TASK REQUIREMENTS: Every line of the data below needs to be reproduced exactly.

GIVEN RECORDS:
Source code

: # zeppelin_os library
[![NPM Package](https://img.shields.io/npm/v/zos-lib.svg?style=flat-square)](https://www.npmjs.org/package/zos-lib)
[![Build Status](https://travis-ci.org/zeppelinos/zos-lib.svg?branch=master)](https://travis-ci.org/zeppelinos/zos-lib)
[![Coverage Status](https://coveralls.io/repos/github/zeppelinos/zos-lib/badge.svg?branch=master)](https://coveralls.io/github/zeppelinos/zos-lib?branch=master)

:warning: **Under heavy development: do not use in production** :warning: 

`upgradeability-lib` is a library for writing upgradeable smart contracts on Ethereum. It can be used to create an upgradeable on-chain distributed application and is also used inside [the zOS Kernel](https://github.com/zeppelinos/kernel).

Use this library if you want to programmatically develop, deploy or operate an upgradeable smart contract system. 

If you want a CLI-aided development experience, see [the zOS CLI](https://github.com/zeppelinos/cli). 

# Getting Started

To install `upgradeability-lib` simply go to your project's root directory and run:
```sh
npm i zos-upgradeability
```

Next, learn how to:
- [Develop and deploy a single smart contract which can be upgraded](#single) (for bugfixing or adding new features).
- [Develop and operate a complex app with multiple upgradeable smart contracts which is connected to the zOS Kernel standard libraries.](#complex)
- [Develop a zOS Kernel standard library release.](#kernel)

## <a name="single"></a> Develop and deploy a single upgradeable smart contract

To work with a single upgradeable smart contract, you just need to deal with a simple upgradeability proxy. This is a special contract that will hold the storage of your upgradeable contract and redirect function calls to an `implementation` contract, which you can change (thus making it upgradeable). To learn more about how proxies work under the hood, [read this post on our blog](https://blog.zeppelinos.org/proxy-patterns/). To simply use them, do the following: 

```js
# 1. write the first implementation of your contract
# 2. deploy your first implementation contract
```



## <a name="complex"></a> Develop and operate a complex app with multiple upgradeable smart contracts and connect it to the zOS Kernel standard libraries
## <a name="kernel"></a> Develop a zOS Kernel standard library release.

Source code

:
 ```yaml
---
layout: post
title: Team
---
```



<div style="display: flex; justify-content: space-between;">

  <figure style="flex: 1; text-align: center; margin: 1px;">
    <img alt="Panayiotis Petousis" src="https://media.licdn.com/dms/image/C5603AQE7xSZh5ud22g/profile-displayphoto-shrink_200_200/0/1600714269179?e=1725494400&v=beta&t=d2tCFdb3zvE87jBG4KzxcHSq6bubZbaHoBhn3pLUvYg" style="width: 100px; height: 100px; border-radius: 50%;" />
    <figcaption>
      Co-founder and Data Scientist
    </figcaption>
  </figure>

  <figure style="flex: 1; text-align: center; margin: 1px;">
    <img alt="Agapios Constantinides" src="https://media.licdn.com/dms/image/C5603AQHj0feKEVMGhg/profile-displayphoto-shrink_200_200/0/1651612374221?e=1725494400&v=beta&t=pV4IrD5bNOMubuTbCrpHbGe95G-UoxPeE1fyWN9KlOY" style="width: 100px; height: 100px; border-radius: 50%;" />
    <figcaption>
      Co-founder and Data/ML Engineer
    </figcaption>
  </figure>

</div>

RESULT OF THE TASK:
Source code

: # zeppelin_os library
[![NPM Package](https://img.shields.io/npm/v/zos-lib.svg?style=flat-square)](https://www.npmjs.org/package/zos-lib)
[![Build Status](https://travis-ci.org/zeppelinos/zos-lib.svg?branch=master)](https://travis-ci.org/zeppelinos/zos-lib)
[![Coverage Status](https://coveralls.io/repos/github/zeppelinos/zos-lib/badge.svg?branch=master)](https://coveralls.io/github/zeppelinos/zos-lib?branch=master)

:warning: **Under heavy development: do not use in production** :warning: 

`upgradeability-lib` is a library for writing upgradeable smart contracts on Ethereum. It can be used to create an upgradeable on-chain distributed application and is also used inside [the zOS Kernel](https://github.com/zeppelinos/kernel).

Use this library if you want to programmatically develop, deploy or operate an upgradeable smart contract system. 

If you want a CLI-aided development experience, see [the zOS CLI](https://github.com/zeppelinos/cli). 

# Getting Started

To install `upgradeability-lib` simply go to your project's root directory and run:
```sh
npm i zos-upgradeability
```

Next, learn how to:
- [Develop and deploy a single smart contract which can be upgraded](#single) (for bugfixing or adding new features).
- [Develop and operate a complex app with multiple upgradeable smart contracts which is connected to the zOS Kernel standard libraries.](#complex)
- [Develop a zOS Kernel standard library release.](#kernel)

## <a name="single"></a> Develop and deploy a single upgradeable smart contract

To work with a single upgradeable smart contract, you just need to deal with a simple upgradeability proxy. This is a special contract that will hold the storage of your upgradeable contract and redirect function calls to an `implementation` contract, which you can change (thus making it upgradeable). To learn more about how proxies work under the hood, [read this post on our blog](https://blog.zeppelinos.org/proxy-patterns/). To simply use them, do the following: 

```js
# 1. write the first implementation of your contract
# 2. deploy your first implementation contract
```



## <a name="complex"></a> Develop and operate a complex app with multiple upgradeable smart contracts and connect it to the zOS Kernel standard libraries
## <a name="kernel"></a> Develop a zOS Kernel standard library release.

Source code

:
 ```yaml
---
layout: post
title: Team
---
```



<div style="display: flex; justify-content: space-between;">

  <figure style="flex: 1; text-align: center; margin: 1px;">
    <img alt="Panayiotis Petousis" src="https://media.licdn.com/dms/image/C5603AQE7xSZh5ud22g/profile-displayphoto-shrink_200_200/0/1600714269179?e=1725494400&v=beta&t=d2tCFdb3zvE87jBG4KzxcHSq6bubZbaHoBhn3pLUvYg" style="width: 100px; height: 100px; border-radius: 50%;" />
    <figcaption>
      Co-founder and Data Scientist
    </figcaption>
  </figure>

  <figure style="flex: 1; text-align: center; margin: 1px;">
    <img alt="Agapios Constantinides" src="https://media.licdn.com/dms/image/C5603AQHj0feKEVMGhg/profile-displayphoto-shrink_200_200/0/1651612374221?e=1725494400&v=beta&t=pV4IrD5bNOMubuTbCrpHbGe95G-UoxPeE1fyWN9KlOY" style="width: 100px; height: 100px; border-radius: 50%;" />
    <figcaption>
      Co-founder and Data/ML Engineer
    </figcaption>
  </figure>

</div>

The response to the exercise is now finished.